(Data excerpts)
---*---

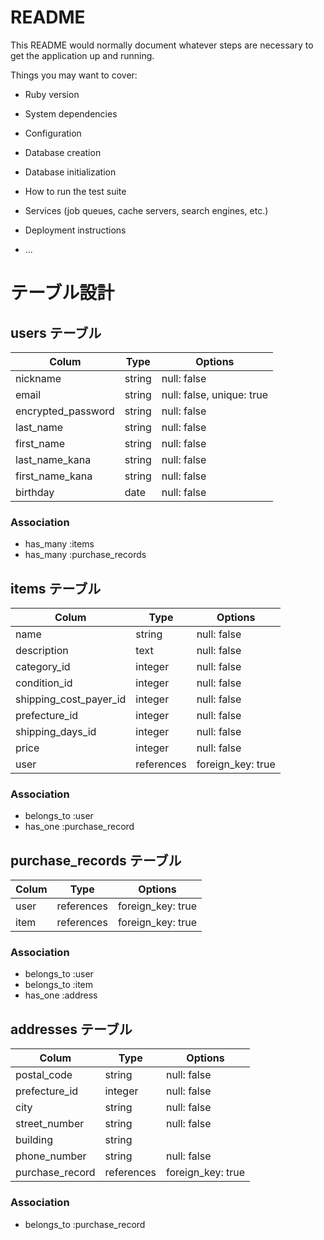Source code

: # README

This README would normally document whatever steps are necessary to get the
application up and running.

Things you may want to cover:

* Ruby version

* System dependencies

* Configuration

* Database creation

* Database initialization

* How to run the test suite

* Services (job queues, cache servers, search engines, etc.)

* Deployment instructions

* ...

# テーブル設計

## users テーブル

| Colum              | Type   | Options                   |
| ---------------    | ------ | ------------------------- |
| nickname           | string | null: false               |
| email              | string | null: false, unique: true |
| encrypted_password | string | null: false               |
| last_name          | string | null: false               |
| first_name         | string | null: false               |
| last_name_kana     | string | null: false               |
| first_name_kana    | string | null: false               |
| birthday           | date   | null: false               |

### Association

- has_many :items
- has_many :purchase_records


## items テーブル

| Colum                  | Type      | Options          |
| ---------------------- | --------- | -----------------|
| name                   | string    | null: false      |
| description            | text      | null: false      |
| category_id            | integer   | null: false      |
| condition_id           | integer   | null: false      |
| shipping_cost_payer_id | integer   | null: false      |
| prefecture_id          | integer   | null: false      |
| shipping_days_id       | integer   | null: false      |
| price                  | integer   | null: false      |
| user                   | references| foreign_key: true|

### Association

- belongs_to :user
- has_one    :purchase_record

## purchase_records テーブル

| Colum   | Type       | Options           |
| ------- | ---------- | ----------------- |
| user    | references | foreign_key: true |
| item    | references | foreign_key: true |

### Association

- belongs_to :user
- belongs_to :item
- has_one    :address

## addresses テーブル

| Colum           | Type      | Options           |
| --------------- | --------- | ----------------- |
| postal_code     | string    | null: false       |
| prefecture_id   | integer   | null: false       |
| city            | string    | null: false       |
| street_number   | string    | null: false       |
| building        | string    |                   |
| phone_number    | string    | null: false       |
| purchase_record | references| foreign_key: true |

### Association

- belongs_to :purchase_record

---*---

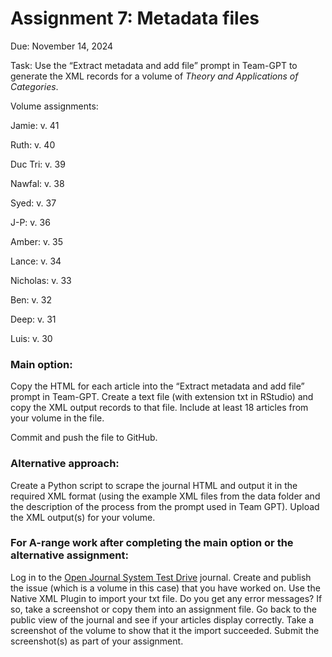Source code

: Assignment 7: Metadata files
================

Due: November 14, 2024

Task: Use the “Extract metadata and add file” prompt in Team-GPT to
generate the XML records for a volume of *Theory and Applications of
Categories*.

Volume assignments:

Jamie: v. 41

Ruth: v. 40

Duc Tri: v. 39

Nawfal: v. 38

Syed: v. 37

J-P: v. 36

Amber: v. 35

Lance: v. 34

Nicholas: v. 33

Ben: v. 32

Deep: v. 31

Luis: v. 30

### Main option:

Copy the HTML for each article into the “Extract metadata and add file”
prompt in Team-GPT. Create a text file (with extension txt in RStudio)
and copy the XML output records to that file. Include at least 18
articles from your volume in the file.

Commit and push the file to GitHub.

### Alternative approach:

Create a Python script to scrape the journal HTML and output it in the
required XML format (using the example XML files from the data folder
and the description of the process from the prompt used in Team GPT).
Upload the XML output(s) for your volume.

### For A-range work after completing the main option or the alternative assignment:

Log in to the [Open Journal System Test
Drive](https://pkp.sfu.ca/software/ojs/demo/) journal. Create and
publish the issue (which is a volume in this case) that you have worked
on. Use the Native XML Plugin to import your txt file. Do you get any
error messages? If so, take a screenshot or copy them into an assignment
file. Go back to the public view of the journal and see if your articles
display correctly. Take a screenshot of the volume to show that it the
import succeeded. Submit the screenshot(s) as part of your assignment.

---*---

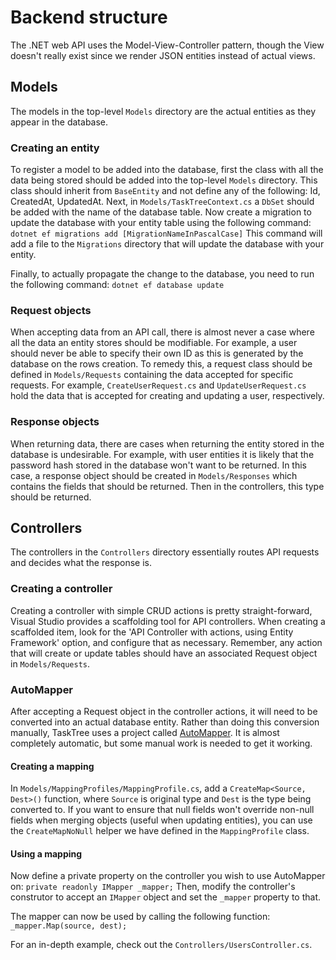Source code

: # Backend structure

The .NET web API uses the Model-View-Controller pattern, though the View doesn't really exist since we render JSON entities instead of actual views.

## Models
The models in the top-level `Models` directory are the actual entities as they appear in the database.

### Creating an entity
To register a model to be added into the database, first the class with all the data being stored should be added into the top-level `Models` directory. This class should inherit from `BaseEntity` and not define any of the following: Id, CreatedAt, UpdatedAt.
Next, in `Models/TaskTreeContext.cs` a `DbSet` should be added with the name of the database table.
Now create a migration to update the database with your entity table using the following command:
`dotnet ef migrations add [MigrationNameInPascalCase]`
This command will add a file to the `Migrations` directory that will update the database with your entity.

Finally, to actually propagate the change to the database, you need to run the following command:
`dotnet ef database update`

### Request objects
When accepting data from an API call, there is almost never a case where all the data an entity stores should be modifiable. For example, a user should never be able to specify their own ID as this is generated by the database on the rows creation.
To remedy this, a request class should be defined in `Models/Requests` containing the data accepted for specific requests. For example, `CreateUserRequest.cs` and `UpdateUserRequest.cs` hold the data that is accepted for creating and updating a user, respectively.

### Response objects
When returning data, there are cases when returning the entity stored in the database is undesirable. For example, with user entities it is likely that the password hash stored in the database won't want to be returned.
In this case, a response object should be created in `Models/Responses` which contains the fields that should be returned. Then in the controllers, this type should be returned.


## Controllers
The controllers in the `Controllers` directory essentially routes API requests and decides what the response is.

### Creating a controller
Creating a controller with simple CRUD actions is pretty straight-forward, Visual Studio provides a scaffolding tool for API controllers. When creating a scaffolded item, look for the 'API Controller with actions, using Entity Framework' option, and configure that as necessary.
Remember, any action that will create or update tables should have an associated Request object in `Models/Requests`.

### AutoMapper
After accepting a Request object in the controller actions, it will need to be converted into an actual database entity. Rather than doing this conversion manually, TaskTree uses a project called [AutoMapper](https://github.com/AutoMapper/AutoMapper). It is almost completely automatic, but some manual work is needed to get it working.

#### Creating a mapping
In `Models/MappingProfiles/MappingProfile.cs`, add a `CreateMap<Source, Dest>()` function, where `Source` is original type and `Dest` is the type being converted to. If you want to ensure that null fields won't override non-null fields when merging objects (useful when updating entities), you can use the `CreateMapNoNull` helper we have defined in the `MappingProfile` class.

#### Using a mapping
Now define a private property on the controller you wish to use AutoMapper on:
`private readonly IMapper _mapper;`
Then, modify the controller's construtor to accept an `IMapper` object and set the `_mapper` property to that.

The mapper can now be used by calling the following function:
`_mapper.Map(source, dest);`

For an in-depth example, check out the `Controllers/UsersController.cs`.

---*---

Go through the entries and copy each line holding the string "Then".

EXERCISE OUTPUT »
In this case, a response object should be created in `Models/Responses` which contains the fields that should be returned. Then in the controllers, this type should be returned.
Then, modify the controller's construtor to accept an `IMapper` object and set the `_mapper` property to that.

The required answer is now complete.